*** DATA FOR THE TASK ***
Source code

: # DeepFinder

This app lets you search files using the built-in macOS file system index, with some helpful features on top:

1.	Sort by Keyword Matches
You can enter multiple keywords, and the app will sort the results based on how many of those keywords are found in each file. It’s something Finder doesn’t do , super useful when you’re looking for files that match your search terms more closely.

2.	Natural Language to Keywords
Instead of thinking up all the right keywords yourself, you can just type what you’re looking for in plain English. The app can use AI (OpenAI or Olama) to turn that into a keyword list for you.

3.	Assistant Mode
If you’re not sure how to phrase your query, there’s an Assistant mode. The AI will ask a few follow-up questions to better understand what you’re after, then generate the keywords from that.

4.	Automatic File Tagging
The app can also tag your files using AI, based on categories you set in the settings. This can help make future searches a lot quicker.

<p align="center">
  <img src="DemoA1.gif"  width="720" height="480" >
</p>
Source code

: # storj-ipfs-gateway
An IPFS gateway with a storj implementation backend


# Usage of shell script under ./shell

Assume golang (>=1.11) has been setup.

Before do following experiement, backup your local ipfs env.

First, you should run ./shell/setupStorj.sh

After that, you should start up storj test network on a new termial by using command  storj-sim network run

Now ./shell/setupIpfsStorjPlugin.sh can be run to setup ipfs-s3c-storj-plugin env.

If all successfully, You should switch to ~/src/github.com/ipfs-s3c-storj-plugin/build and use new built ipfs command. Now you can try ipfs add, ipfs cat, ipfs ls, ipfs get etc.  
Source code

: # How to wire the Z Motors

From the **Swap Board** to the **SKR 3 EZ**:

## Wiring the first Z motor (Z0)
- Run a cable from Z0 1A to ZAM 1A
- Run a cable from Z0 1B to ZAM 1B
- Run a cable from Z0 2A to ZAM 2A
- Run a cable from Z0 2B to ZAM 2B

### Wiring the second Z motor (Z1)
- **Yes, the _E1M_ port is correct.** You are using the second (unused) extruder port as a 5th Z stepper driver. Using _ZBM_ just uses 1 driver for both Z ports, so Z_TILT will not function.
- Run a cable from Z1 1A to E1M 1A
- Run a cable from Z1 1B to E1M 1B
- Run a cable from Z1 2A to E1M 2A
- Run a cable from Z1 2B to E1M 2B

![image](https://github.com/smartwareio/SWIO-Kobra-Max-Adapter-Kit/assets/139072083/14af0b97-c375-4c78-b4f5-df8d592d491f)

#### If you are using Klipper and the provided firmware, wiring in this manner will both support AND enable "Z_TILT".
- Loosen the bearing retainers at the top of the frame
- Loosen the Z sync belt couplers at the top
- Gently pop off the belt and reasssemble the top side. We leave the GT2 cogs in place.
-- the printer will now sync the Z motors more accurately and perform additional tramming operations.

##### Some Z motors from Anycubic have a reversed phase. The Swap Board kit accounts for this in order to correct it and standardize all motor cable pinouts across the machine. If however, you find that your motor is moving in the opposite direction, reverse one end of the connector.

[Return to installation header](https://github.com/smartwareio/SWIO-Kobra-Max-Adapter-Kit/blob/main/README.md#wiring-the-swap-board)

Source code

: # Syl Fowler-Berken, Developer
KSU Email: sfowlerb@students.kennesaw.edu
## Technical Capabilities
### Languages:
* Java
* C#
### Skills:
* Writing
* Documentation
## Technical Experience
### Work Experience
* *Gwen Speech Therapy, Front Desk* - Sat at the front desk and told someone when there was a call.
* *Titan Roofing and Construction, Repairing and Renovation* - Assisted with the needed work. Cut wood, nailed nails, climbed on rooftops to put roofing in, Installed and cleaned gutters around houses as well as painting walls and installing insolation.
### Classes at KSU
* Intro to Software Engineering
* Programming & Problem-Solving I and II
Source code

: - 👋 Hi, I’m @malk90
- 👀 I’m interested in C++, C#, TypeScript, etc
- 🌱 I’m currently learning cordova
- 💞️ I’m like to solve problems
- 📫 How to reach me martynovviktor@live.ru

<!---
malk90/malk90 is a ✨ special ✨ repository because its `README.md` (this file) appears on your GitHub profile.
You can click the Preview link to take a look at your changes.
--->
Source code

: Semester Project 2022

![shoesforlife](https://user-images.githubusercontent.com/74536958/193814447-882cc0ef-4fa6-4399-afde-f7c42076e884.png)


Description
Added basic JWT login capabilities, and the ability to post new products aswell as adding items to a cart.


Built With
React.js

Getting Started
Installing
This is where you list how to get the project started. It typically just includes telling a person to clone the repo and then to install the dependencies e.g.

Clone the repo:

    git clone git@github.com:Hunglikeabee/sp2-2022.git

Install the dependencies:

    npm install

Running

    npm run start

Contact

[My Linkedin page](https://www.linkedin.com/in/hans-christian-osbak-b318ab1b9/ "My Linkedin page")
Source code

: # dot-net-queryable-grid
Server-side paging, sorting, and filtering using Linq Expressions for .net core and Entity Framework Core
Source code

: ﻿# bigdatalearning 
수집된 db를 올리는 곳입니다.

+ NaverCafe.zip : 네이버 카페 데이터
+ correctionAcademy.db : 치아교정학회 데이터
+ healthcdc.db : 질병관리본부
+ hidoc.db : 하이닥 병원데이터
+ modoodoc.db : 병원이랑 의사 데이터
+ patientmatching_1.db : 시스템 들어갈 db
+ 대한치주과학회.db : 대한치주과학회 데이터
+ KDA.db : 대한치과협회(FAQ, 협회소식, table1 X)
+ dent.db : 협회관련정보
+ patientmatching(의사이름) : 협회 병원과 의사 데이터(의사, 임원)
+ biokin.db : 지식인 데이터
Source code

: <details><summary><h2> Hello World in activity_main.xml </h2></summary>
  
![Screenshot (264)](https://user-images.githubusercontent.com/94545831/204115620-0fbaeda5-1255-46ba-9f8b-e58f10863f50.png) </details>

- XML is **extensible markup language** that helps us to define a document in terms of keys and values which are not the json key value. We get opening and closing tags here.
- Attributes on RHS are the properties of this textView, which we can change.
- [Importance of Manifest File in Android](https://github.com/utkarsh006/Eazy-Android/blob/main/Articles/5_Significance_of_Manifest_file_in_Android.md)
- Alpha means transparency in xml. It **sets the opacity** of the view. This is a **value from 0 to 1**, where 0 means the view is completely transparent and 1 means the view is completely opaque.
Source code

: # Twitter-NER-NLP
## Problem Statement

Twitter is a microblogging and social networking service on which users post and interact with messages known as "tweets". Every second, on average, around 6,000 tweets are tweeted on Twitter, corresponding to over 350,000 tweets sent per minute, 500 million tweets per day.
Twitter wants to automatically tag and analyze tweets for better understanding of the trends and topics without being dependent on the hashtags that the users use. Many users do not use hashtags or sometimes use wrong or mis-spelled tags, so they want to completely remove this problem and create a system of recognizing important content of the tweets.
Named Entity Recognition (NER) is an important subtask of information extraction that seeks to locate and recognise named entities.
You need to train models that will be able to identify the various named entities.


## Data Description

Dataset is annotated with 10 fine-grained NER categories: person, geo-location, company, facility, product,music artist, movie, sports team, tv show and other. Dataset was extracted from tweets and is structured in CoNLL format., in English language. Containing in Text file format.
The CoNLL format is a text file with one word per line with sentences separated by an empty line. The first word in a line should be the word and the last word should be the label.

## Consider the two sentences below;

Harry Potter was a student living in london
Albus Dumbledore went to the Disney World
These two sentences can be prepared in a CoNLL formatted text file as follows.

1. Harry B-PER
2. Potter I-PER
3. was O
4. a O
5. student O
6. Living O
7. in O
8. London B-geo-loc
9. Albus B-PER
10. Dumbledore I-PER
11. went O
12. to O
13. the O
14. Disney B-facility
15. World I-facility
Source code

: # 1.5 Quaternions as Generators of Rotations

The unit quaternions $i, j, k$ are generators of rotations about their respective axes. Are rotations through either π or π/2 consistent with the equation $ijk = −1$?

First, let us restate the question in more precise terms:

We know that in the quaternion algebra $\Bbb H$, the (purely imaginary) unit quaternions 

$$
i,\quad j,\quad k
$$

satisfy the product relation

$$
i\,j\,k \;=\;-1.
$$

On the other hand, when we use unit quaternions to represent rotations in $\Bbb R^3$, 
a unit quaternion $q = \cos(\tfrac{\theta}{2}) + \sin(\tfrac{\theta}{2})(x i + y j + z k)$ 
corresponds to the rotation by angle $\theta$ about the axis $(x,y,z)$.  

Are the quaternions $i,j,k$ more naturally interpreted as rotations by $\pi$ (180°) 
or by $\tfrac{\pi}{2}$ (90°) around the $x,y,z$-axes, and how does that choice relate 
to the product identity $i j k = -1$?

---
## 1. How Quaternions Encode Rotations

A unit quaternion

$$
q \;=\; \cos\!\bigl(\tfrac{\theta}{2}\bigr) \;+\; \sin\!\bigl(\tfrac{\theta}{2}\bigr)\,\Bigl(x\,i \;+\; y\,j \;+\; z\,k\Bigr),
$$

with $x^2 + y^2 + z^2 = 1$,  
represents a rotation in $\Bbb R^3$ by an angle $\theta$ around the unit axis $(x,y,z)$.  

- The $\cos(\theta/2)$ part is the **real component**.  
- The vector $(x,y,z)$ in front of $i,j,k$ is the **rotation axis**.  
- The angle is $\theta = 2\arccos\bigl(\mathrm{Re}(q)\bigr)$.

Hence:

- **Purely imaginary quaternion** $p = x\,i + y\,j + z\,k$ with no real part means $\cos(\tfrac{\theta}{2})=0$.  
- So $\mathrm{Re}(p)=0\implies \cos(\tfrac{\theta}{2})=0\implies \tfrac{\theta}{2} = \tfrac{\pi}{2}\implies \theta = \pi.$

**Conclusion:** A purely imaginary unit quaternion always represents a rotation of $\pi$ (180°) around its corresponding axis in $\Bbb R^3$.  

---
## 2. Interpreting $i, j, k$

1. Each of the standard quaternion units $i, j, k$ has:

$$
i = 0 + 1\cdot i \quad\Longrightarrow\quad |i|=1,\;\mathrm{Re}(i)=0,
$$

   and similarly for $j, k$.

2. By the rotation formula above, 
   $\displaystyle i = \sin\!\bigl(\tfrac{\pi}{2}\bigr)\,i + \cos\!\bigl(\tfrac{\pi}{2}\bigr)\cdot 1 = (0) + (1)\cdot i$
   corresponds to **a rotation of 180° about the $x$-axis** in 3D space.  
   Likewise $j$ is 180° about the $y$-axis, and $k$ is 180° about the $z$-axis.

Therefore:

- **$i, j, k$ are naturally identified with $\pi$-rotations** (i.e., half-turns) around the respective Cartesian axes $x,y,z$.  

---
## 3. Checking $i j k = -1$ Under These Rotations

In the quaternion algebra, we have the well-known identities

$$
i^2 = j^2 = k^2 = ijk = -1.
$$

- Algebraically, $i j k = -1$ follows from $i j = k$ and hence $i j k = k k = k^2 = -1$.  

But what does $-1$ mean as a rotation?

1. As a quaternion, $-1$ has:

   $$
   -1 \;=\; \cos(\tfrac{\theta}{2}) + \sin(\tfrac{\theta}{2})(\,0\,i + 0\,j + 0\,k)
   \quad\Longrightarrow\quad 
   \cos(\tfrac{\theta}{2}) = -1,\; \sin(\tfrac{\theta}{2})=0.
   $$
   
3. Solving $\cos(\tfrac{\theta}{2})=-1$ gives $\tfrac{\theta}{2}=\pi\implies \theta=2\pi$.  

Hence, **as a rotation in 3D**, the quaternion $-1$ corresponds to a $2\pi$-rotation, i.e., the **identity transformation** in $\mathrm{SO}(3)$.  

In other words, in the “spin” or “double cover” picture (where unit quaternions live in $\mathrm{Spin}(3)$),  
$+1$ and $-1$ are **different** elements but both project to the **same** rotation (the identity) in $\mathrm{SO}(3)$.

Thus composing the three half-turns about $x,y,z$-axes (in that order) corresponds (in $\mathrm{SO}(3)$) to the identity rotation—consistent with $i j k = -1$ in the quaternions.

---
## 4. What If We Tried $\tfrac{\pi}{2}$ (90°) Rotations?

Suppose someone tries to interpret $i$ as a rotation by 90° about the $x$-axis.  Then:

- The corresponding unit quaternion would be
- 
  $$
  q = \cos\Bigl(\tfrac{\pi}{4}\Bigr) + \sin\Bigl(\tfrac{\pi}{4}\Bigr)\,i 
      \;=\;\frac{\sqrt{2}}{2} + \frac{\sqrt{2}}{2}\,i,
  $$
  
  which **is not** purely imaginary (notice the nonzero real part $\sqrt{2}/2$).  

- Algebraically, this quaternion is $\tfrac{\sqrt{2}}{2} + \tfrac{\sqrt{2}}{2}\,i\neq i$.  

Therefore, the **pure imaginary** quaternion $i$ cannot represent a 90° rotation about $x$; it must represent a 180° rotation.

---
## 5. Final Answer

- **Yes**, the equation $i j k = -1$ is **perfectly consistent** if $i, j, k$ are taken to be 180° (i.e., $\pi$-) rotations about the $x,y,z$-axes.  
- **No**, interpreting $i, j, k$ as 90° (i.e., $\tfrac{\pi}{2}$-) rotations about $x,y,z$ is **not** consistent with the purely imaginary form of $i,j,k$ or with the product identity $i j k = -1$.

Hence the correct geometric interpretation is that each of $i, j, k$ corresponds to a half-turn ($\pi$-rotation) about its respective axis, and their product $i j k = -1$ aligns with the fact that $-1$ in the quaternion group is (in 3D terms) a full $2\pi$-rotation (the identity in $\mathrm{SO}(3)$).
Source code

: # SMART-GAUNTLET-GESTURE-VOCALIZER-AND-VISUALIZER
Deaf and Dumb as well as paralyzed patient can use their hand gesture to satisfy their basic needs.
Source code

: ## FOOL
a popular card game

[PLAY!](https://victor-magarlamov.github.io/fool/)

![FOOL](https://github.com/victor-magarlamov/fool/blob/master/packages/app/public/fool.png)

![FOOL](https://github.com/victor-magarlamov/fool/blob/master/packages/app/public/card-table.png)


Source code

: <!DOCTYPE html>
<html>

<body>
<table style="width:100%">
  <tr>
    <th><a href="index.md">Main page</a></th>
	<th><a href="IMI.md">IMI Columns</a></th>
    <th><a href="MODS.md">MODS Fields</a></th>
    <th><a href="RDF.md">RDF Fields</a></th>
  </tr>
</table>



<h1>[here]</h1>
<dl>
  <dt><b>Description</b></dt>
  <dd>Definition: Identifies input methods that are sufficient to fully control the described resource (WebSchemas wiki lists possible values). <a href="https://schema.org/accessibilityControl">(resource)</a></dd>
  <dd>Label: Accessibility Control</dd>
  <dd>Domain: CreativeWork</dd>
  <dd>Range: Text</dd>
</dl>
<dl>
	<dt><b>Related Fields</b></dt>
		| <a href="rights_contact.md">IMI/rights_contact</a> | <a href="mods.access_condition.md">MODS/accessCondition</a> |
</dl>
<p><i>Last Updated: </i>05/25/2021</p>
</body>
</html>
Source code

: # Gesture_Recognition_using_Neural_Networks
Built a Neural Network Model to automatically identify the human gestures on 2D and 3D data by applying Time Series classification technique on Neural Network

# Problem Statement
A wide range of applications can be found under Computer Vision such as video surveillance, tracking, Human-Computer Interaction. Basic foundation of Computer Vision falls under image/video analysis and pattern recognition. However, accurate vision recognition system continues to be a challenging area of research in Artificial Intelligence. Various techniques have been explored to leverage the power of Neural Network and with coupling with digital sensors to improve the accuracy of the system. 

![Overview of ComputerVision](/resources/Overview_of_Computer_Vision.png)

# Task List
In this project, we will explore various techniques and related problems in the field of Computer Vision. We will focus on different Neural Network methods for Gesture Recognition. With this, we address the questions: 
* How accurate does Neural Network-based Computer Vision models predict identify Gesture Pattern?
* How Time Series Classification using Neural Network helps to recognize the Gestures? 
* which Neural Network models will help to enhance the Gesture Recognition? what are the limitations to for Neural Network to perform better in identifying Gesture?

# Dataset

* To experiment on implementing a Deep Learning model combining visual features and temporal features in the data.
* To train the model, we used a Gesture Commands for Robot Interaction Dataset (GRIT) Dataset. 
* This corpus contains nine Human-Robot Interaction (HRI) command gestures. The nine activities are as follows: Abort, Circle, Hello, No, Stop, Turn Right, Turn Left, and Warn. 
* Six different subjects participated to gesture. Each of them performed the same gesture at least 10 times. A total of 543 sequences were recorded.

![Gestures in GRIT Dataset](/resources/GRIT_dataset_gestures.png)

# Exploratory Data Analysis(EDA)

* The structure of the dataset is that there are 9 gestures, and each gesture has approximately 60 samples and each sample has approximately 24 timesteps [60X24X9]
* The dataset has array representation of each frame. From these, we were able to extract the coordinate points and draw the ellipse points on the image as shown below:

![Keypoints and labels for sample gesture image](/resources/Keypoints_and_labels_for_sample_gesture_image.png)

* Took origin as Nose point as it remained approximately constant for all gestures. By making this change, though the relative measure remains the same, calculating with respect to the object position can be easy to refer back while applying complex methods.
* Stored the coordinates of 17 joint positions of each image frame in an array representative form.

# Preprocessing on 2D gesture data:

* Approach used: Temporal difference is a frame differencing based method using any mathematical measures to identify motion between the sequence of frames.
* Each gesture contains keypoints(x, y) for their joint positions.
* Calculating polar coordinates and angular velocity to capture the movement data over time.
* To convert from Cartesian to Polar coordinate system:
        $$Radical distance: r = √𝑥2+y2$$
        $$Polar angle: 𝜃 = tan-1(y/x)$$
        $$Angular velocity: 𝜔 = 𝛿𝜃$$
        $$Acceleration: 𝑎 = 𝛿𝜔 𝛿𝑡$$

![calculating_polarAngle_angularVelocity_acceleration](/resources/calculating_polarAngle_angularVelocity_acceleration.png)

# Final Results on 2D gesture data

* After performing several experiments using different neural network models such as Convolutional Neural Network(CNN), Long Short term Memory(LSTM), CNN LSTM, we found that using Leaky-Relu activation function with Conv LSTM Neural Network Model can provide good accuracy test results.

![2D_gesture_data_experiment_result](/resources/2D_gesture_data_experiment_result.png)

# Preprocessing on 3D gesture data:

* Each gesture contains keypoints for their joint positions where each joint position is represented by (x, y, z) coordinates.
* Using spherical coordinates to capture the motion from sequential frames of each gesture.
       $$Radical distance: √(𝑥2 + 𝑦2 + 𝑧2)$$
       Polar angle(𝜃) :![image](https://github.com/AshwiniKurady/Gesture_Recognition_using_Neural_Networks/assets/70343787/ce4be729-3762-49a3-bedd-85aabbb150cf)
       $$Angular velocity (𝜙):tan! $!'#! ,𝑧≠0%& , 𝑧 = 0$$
***
** YOUR GOAL **
Go through the data and show every line where "Harry" occurs.

** SOLUTION BELOW **
Harry Potter was a student living in london
1. Harry B-PER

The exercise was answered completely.